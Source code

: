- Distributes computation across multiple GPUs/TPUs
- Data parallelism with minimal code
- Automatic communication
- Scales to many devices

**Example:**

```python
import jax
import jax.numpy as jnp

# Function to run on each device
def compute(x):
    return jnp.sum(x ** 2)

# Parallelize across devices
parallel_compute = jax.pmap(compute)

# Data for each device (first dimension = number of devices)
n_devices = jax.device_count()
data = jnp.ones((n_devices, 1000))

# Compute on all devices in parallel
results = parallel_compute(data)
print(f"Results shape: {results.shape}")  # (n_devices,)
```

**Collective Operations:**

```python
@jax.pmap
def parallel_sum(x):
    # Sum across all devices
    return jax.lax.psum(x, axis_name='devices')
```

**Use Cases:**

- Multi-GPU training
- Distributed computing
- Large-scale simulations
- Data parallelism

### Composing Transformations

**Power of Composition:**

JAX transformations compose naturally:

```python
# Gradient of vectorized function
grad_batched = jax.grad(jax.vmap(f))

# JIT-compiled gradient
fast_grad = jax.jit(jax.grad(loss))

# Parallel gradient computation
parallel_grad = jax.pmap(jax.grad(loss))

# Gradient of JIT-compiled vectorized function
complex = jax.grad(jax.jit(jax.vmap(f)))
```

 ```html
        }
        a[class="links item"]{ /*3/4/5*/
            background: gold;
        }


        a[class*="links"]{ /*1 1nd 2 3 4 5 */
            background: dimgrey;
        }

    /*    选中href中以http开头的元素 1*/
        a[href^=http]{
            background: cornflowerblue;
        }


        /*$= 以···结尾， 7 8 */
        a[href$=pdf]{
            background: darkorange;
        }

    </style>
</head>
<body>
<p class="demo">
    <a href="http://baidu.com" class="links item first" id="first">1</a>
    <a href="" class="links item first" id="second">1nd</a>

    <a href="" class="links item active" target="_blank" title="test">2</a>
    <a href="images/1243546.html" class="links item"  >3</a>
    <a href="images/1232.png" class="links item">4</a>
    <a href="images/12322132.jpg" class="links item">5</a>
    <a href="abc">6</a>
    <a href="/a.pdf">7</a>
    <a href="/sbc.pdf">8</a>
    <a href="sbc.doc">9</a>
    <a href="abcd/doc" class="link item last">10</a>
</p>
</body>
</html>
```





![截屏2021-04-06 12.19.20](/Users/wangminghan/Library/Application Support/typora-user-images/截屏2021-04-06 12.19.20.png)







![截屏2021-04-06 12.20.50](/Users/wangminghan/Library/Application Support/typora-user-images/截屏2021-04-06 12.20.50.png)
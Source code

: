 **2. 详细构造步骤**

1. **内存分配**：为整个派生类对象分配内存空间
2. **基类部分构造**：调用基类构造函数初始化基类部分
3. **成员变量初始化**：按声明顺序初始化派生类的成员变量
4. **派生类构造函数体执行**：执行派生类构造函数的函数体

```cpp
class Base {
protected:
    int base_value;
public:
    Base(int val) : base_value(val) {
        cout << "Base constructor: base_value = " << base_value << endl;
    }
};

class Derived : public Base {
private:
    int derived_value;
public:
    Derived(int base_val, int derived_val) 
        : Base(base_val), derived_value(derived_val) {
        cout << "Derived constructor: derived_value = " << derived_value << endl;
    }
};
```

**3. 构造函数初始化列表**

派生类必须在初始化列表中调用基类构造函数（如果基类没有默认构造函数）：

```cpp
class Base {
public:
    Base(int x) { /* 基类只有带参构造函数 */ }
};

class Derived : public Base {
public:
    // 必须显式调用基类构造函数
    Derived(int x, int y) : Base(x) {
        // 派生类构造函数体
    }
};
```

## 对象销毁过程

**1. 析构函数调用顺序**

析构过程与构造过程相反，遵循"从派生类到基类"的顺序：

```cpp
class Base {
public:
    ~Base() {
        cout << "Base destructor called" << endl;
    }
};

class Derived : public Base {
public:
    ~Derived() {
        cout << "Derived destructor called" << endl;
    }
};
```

====

▶ _Work to be completed_:
Which lines in the entries above contain "typora"? Pull each of them out.

▶ _Expected answer_:
![截屏2021-04-06 12.19.20](/Users/wangminghan/Library/Application Support/typora-user-images/截屏2021-04-06 12.19.20.png)
![截屏2021-04-06 12.20.50](/Users/wangminghan/Library/Application Support/typora-user-images/截屏2021-04-06 12.20.50.png)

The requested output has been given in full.